US says does not support Taiwan independence: fact sheet update
The United States goes back on its words and stresses that it does not support Taiwan independence following a "blunder" in its fact sheet on the island.
The United States State Department has updated its fact sheet on Taiwan again to bring back a line about not supporting formal independence for the island that China sees as an inalienable part of its sovereign territories.
The State Department in May changed the wording on the section of its website dedicated to Taiwan, removing wording on not supporting the island's independence and acknowledging China's position that Taiwan is part of its territories, sparking outrage from Beijing.
Washington claimed that the wording did not reflect a policy change, followed by changing the wording once again to reintroduce a line saying "we do not support Taiwan independence."

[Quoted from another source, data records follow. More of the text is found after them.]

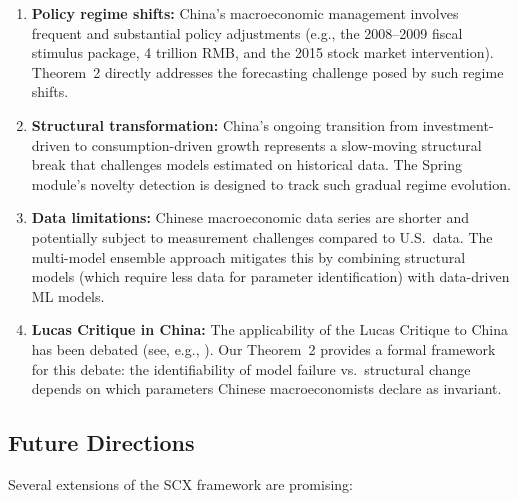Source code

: \documentclass[12pt,a4paper]{article}
\begin{document}
\begin{enumerate}[label=(\arabic*), leftmargin=*]
    \item \textbf{Policy regime shifts:} China's
    macroeconomic management involves frequent and substantial policy
    adjustments (e.g., the 2008--2009 fiscal stimulus package, 4 trillion RMB,
    and the 2015 stock market intervention).  Theorem~2 directly
    addresses the forecasting challenge posed by such regime shifts.

    \item \textbf{Structural transformation:} China's
    ongoing transition from investment-driven to consumption-driven
    growth represents a slow-moving structural break that challenges
    models estimated on historical data.  The Spring module's
    novelty detection is designed to track such gradual regime
    evolution.

    \item \textbf{Data limitations:} Chinese macroeconomic
    data series are shorter and potentially subject to measurement
    challenges compared to U.S.\ data.  The multi-model ensemble
    approach mitigates this by combining structural models (which
    require less data for parameter identification) with data-driven
    ML models.

    \item \textbf{Lucas Critique in China:}
    The applicability of the Lucas Critique to China has been debated
    (see, e.g., \citet{liu2012lucas}).  Our Theorem~2 provides a
    formal framework for this debate: the identifiability of model
    failure vs.\ structural change depends on which parameters
    Chinese macroeconomists declare as invariant.
\end{enumerate}

\subsection{Future Directions}

Several extensions of the SCX framework are promising:
\end{document}
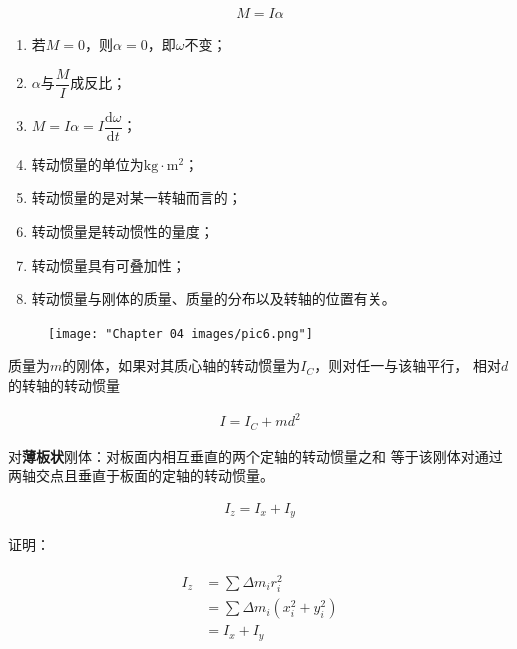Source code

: \documentclass[
	12pt, %
	a4paper, %
]{myLegrandOrangeBook}
\newcommand{\rmd}{\mathrm{d}}
\newcommand{\dderiv}[2]{\dfrac{\rmd #1}{\rmd #2}}
\begin{document}
\begin{theorem}[转动定律]
    \begin{align}
        M = I \alpha
    \end{align}
\end{theorem}

    \begin{enumerate}
        \item 若\(M=0\)，则\(\alpha=0\)，即\(\omega\)不变；
        \item \(\alpha \)与\(\dfrac{M}{I}\)成反比；
        \item \(M = I\alpha = I\dderiv{\omega}{t}\)；
        \item 转动惯量的单位为\(\mathrm{kg} \cdot \mathrm{m^2}\)；
        \item 转动惯量的是对某一转轴而言的；
        \item 转动惯量是转动惯性的量度；
        \item 转动惯量具有可叠加性；
        \item 转动惯量与刚体的质量、质量的分布以及转轴的位置有关。
    \end{enumerate}

    \begin{figure}
        \centering
        \texttt{[image: "Chapter 04 images/pic6.png"]}
        \label{pic4-6}
    \end{figure}

\begin{theorem}[平行轴定理]
    质量为\(m\)的刚体，如果对其质心轴的转动惯量为\(I_{C}\)，则对任一与该轴平行，
    相对\(d\)的转轴的转动惯量

    \begin{align}
        I = I_{C} + md^2
    \end{align}
\end{theorem}

\begin{theorem}

    对\textbf{薄板状}刚体：对板面内相互垂直的两个定轴的转动惯量之和
    等于该刚体对通过两轴交点且垂直于板面的定轴的转动惯量。

    \begin{align}
        I_{z} = I_{x} + I_{y}
    \end{align}
\end{theorem}

    证明：

    \begin{align*}
        \begin{aligned}
            I_{z} &= \sum \Delta m_{i}r_{i}^2 \\
            &= \sum \Delta m_{i}\left(x_{i}^2 + y_{i}^2\right) \\
            &= I_{x} + I_{y}
        \end{aligned}
    \end{align*}
\end{document}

The change was first reported by Taiwan's official Central News Agency on Friday, while it seemingly took place on May 28, according to the date at the top of the fact sheet.
The United States does not support Taiwan's independence and has "repeatedly made this clear both in public and in private," State Department Spokesperson Ned Price said last month.

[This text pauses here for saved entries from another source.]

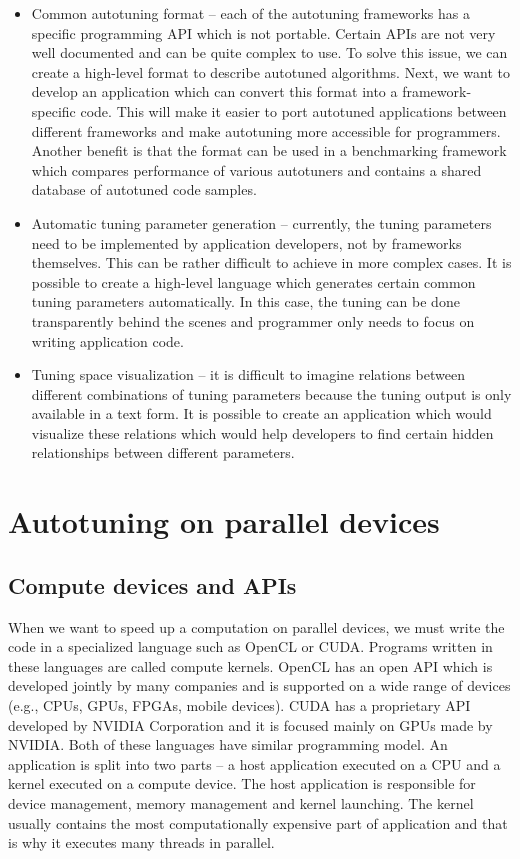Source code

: \documentclass[
  digital,     %
  oneside,     %
  nosansbold,  %
  nocolorbold, %
  lof,         %
  lot,         %
  nocover
]{fithesis4}
\begin{document}
\begin{itemize}
    \item Common autotuning format -- each of the autotuning frameworks has a specific programming API which is not portable. Certain APIs are not very well documented and can be quite complex to use. To solve this issue, we can create a high-level format to describe autotuned algorithms. Next, we want to develop an application which can convert this format into a framework-specific code. This will make it easier to port autotuned applications between different frameworks and make autotuning more accessible for programmers. Another benefit is that the format can be used in a benchmarking framework which compares performance of various autotuners and contains a shared database of autotuned code samples.
    \item Automatic tuning parameter generation -- currently, the tuning parameters need to be implemented by application developers, not by frameworks themselves. This can be rather difficult to achieve in more complex cases. It is possible to create a high-level language which generates certain common tuning parameters automatically. In this case, the tuning can be done transparently behind the scenes and programmer only needs to focus on writing application code.
    \item Tuning space visualization -- it is difficult to imagine relations between different combinations of tuning parameters because the tuning output is only available in a text form. It is possible to create an application which would visualize these relations which would help developers to find certain hidden relationships between different parameters.
\end{itemize}

\chapter{Autotuning on parallel devices}

\section{Compute devices and APIs}
When we want to speed up a computation on parallel devices, we must write the code in a specialized language such as OpenCL or CUDA. Programs written in these languages are called compute kernels. OpenCL has an open API which is developed jointly by many companies and is supported on a wide range of devices (e.g., CPUs, GPUs, FPGAs, mobile devices). CUDA has a proprietary API developed by NVIDIA Corporation and it is focused mainly on GPUs made by NVIDIA. Both of these languages have similar programming model. An application is split into two parts -- a host application executed on a CPU and a kernel executed on a compute device. The host application is responsible for device management, memory management and kernel launching. The kernel usually contains the most computationally expensive part of application and that is why it executes many threads in parallel.
\end{document}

Washington, despite not having any formal ties with Taipei, is the island's most important international backer and arms supplier.

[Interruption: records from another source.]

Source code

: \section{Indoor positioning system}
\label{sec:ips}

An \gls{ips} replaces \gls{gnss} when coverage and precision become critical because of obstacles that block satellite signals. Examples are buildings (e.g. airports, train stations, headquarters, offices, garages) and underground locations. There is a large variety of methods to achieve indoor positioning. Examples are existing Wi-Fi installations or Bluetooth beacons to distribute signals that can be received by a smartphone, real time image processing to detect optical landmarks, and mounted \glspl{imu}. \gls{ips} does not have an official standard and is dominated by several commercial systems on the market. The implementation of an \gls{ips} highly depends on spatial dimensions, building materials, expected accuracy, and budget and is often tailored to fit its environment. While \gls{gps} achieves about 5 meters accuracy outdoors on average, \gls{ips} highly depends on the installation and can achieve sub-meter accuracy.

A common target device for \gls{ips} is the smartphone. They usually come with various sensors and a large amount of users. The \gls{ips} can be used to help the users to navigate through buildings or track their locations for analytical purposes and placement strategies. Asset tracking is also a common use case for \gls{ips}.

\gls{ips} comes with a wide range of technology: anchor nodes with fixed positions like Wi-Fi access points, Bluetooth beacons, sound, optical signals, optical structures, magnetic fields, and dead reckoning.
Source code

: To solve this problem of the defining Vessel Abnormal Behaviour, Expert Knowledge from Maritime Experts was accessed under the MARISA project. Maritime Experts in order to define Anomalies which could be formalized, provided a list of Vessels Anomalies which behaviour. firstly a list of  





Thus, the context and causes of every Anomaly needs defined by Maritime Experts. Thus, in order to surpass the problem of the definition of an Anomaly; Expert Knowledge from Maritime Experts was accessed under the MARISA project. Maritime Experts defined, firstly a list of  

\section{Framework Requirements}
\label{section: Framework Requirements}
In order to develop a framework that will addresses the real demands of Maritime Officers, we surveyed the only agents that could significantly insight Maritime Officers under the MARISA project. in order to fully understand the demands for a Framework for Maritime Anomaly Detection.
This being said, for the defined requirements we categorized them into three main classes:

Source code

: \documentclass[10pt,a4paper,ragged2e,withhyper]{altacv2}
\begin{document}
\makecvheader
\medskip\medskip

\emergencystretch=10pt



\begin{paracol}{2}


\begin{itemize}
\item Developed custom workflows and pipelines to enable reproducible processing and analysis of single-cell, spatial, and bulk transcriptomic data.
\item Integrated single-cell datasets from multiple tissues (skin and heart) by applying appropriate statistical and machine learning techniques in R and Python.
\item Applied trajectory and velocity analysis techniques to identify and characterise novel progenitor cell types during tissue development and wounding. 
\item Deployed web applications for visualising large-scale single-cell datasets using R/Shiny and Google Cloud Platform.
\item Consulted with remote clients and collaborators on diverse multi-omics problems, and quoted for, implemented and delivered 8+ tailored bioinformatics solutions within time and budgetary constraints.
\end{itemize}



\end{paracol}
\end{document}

Beijing warned Wednesday Washington of "serious consequences" for its support for "separatist forces" in Taiwan amid US Senator Tammy Duckworth's visit to the island.
Following Duckworth's meeting with the Taiwanese president, Chinese Foreign Ministry Spokesperson Zhao Lijian told a press briefing that his country strongly opposed the visit and urged the United States to "earnestly abide by the one-China principle and the three China-US joint communique" and refrain from "sending any wrong signals to the 'Taiwan independence' separatist forces."
And despite having stated that the US will not change its policy regarding China, President Joe Biden angered Beijing by appearing to signal a change in the US policy of "strategic ambiguity" on Taiwan.
In a contradictory statement, Biden noted a week ago that "we agreed with the One China policy, we signed on to it... but the idea that (Taiwan) can be taken by force is just not appropriate," as the One China policy states that Taiwan is a part of the sovereign mainland.